[Collection entries]

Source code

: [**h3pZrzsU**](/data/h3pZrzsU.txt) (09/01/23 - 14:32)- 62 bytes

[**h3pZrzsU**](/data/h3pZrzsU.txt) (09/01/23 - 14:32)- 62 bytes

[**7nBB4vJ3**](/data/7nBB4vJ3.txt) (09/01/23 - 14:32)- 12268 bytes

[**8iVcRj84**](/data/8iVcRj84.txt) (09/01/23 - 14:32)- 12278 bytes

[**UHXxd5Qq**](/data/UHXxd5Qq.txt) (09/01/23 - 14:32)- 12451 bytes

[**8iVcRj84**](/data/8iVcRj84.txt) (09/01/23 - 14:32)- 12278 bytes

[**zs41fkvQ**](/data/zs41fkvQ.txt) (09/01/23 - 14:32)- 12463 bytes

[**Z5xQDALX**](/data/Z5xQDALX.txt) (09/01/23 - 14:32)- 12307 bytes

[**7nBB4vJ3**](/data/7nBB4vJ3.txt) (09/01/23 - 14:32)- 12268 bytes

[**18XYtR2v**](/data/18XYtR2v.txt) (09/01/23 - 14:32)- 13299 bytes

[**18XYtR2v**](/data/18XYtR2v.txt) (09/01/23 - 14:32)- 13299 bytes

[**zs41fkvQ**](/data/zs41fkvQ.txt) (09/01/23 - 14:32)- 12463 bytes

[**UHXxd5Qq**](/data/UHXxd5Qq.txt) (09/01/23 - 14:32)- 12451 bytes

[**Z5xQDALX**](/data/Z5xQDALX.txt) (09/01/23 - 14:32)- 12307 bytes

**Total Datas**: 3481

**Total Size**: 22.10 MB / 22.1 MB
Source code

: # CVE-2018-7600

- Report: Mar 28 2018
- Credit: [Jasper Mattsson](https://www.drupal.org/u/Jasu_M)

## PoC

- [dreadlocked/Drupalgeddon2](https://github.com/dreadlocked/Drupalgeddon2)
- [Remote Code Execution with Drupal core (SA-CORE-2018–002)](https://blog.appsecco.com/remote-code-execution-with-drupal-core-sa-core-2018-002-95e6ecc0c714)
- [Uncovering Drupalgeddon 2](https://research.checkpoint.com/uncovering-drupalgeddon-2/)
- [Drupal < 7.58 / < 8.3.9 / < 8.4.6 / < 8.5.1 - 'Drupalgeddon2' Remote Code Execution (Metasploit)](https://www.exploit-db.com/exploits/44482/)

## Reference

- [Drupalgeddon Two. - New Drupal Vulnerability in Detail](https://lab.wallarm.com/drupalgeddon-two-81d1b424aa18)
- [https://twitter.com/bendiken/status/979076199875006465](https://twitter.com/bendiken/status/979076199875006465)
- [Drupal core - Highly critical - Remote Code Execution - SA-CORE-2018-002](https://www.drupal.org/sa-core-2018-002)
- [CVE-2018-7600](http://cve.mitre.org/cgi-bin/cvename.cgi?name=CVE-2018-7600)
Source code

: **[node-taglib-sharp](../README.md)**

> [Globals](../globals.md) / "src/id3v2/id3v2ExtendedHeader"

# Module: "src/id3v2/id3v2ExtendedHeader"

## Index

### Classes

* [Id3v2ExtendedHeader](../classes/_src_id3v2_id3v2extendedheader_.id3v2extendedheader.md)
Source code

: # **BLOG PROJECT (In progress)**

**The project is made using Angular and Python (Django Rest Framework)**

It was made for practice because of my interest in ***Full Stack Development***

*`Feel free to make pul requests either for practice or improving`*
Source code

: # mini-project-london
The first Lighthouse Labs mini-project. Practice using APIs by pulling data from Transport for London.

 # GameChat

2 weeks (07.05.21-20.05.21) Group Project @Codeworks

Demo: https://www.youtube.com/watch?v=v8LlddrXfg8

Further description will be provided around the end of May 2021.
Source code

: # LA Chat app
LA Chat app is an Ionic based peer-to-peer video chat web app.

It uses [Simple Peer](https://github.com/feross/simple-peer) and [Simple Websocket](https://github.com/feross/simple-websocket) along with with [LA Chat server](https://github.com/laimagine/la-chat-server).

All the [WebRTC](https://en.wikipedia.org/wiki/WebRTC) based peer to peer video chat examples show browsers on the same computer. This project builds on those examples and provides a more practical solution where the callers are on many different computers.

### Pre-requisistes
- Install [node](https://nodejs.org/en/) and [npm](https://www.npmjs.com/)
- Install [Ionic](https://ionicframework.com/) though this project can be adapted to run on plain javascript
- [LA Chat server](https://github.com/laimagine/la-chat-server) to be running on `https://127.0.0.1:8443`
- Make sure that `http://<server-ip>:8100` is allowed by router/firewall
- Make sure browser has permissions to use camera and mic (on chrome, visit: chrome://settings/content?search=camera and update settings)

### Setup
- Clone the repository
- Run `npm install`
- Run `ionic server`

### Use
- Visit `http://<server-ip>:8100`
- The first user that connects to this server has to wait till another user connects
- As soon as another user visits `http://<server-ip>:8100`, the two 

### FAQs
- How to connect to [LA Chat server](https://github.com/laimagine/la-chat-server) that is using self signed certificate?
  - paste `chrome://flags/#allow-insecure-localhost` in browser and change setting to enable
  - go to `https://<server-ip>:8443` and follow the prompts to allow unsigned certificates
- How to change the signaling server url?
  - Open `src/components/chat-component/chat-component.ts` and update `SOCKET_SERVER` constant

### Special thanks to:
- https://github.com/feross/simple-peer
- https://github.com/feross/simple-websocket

**WHAT NEEDS TO BE DONE:**
Starting at the line that contains "### Special thanks", retype each line through the last one in the records, both included, and add nothing.

**RESPONSE BELOW:**
### Special thanks to:
- https://github.com/feross/simple-peer
- https://github.com/feross/simple-websocket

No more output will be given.